So that the copy matches the original, retype each line of the material below exactly.

Dataset>
*** Block opens ***
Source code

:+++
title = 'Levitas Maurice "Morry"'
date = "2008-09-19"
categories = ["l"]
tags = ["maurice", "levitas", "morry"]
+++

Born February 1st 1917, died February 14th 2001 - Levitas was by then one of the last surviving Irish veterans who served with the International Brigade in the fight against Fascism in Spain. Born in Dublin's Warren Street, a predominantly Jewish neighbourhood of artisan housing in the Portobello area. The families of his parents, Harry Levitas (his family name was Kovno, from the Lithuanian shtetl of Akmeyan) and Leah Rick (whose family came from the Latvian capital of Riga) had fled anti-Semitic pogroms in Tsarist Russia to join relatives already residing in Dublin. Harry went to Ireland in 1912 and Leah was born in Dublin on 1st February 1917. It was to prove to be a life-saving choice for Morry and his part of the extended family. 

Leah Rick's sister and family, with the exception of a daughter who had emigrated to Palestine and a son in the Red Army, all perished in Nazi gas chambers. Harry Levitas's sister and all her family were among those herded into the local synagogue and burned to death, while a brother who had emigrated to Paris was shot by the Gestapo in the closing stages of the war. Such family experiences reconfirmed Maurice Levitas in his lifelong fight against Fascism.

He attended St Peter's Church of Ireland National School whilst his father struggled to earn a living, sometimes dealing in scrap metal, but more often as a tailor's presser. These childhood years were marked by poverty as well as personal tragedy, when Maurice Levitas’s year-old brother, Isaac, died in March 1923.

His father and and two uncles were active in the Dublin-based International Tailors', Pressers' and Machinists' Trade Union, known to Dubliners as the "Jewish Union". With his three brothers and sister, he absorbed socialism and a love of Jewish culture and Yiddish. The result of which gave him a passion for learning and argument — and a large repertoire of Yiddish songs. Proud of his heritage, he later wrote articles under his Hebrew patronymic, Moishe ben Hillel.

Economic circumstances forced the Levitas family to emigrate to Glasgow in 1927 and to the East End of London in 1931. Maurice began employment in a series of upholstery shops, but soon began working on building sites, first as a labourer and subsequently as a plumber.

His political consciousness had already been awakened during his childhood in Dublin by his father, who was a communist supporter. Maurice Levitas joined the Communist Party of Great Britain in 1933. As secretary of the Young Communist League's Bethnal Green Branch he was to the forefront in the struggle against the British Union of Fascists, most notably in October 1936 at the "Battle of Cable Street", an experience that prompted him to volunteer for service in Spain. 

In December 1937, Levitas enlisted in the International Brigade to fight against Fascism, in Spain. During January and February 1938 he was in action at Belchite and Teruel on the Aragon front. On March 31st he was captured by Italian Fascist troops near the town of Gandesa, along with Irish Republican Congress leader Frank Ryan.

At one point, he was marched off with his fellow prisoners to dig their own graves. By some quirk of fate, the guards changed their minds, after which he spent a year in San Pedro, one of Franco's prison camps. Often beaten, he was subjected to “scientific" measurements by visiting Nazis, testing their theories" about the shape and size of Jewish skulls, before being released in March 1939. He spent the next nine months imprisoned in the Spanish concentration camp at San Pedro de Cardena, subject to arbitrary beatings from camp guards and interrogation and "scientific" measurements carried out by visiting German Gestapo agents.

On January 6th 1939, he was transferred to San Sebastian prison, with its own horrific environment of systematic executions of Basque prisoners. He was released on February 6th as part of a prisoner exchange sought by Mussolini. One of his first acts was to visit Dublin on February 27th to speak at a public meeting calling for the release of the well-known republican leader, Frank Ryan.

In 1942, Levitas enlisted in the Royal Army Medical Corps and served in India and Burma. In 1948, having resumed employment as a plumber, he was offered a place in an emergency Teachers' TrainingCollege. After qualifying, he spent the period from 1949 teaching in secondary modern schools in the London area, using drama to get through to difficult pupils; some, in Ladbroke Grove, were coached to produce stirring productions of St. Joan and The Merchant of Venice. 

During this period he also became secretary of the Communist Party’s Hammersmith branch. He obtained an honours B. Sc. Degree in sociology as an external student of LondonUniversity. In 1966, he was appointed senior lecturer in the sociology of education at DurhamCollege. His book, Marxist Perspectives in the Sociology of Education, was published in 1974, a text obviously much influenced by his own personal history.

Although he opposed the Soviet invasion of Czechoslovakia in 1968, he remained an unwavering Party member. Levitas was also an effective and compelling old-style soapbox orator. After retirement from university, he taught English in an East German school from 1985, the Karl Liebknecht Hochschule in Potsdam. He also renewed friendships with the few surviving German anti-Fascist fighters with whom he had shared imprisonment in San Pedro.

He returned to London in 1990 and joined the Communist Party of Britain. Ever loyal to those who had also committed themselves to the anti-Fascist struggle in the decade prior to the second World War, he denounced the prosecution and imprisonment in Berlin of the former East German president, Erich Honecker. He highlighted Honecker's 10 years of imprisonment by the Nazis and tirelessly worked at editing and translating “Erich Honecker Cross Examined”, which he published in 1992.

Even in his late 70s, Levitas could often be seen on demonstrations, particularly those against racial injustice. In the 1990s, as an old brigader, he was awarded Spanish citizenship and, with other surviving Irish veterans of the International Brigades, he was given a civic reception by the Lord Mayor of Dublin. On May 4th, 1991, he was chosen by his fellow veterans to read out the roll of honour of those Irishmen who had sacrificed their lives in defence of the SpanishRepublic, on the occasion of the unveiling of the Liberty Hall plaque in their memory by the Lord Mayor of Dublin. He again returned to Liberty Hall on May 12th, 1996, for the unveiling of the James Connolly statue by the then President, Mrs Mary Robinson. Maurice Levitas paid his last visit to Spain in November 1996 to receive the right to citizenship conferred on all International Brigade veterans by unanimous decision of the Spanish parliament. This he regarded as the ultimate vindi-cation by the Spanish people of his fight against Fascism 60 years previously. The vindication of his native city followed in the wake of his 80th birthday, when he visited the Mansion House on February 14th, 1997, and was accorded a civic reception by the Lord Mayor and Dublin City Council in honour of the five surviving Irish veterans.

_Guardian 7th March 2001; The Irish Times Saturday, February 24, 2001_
*** Block closes ***
Task solution>
Source code

:+++
title = 'Levitas Maurice "Morry"'
date = "2008-09-19"
categories = ["l"]
tags = ["maurice", "levitas", "morry"]
+++

Born February 1st 1917, died February 14th 2001 - Levitas was by then one of the last surviving Irish veterans who served with the International Brigade in the fight against Fascism in Spain. Born in Dublin's Warren Street, a predominantly Jewish neighbourhood of artisan housing in the Portobello area. The families of his parents, Harry Levitas (his family name was Kovno, from the Lithuanian shtetl of Akmeyan) and Leah Rick (whose family came from the Latvian capital of Riga) had fled anti-Semitic pogroms in Tsarist Russia to join relatives already residing in Dublin. Harry went to Ireland in 1912 and Leah was born in Dublin on 1st February 1917. It was to prove to be a life-saving choice for Morry and his part of the extended family. 

Leah Rick's sister and family, with the exception of a daughter who had emigrated to Palestine and a son in the Red Army, all perished in Nazi gas chambers. Harry Levitas's sister and all her family were among those herded into the local synagogue and burned to death, while a brother who had emigrated to Paris was shot by the Gestapo in the closing stages of the war. Such family experiences reconfirmed Maurice Levitas in his lifelong fight against Fascism.

He attended St Peter's Church of Ireland National School whilst his father struggled to earn a living, sometimes dealing in scrap metal, but more often as a tailor's presser. These childhood years were marked by poverty as well as personal tragedy, when Maurice Levitas’s year-old brother, Isaac, died in March 1923.

His father and and two uncles were active in the Dublin-based International Tailors', Pressers' and Machinists' Trade Union, known to Dubliners as the "Jewish Union". With his three brothers and sister, he absorbed socialism and a love of Jewish culture and Yiddish. The result of which gave him a passion for learning and argument — and a large repertoire of Yiddish songs. Proud of his heritage, he later wrote articles under his Hebrew patronymic, Moishe ben Hillel.

Economic circumstances forced the Levitas family to emigrate to Glasgow in 1927 and to the East End of London in 1931. Maurice began employment in a series of upholstery shops, but soon began working on building sites, first as a labourer and subsequently as a plumber.

His political consciousness had already been awakened during his childhood in Dublin by his father, who was a communist supporter. Maurice Levitas joined the Communist Party of Great Britain in 1933. As secretary of the Young Communist League's Bethnal Green Branch he was to the forefront in the struggle against the British Union of Fascists, most notably in October 1936 at the "Battle of Cable Street", an experience that prompted him to volunteer for service in Spain. 

In December 1937, Levitas enlisted in the International Brigade to fight against Fascism, in Spain. During January and February 1938 he was in action at Belchite and Teruel on the Aragon front. On March 31st he was captured by Italian Fascist troops near the town of Gandesa, along with Irish Republican Congress leader Frank Ryan.

At one point, he was marched off with his fellow prisoners to dig their own graves. By some quirk of fate, the guards changed their minds, after which he spent a year in San Pedro, one of Franco's prison camps. Often beaten, he was subjected to “scientific" measurements by visiting Nazis, testing their theories" about the shape and size of Jewish skulls, before being released in March 1939. He spent the next nine months imprisoned in the Spanish concentration camp at San Pedro de Cardena, subject to arbitrary beatings from camp guards and interrogation and "scientific" measurements carried out by visiting German Gestapo agents.

On January 6th 1939, he was transferred to San Sebastian prison, with its own horrific environment of systematic executions of Basque prisoners. He was released on February 6th as part of a prisoner exchange sought by Mussolini. One of his first acts was to visit Dublin on February 27th to speak at a public meeting calling for the release of the well-known republican leader, Frank Ryan.

In 1942, Levitas enlisted in the Royal Army Medical Corps and served in India and Burma. In 1948, having resumed employment as a plumber, he was offered a place in an emergency Teachers' TrainingCollege. After qualifying, he spent the period from 1949 teaching in secondary modern schools in the London area, using drama to get through to difficult pupils; some, in Ladbroke Grove, were coached to produce stirring productions of St. Joan and The Merchant of Venice. 

During this period he also became secretary of the Communist Party’s Hammersmith branch. He obtained an honours B. Sc. Degree in sociology as an external student of LondonUniversity. In 1966, he was appointed senior lecturer in the sociology of education at DurhamCollege. His book, Marxist Perspectives in the Sociology of Education, was published in 1974, a text obviously much influenced by his own personal history.

Although he opposed the Soviet invasion of Czechoslovakia in 1968, he remained an unwavering Party member. Levitas was also an effective and compelling old-style soapbox orator. After retirement from university, he taught English in an East German school from 1985, the Karl Liebknecht Hochschule in Potsdam. He also renewed friendships with the few surviving German anti-Fascist fighters with whom he had shared imprisonment in San Pedro.

He returned to London in 1990 and joined the Communist Party of Britain. Ever loyal to those who had also committed themselves to the anti-Fascist struggle in the decade prior to the second World War, he denounced the prosecution and imprisonment in Berlin of the former East German president, Erich Honecker. He highlighted Honecker's 10 years of imprisonment by the Nazis and tirelessly worked at editing and translating “Erich Honecker Cross Examined”, which he published in 1992.

Even in his late 70s, Levitas could often be seen on demonstrations, particularly those against racial injustice. In the 1990s, as an old brigader, he was awarded Spanish citizenship and, with other surviving Irish veterans of the International Brigades, he was given a civic reception by the Lord Mayor of Dublin. On May 4th, 1991, he was chosen by his fellow veterans to read out the roll of honour of those Irishmen who had sacrificed their lives in defence of the SpanishRepublic, on the occasion of the unveiling of the Liberty Hall plaque in their memory by the Lord Mayor of Dublin. He again returned to Liberty Hall on May 12th, 1996, for the unveiling of the James Connolly statue by the then President, Mrs Mary Robinson. Maurice Levitas paid his last visit to Spain in November 1996 to receive the right to citizenship conferred on all International Brigade veterans by unanimous decision of the Spanish parliament. This he regarded as the ultimate vindi-cation by the Spanish people of his fight against Fascism 60 years previously. The vindication of his native city followed in the wake of his 80th birthday, when he visited the Mansion House on February 14th, 1997, and was accorded a civic reception by the Lord Mayor and Dublin City Council in honour of the five surviving Irish veterans.

_Guardian 7th March 2001; The Irish Times Saturday, February 24, 2001_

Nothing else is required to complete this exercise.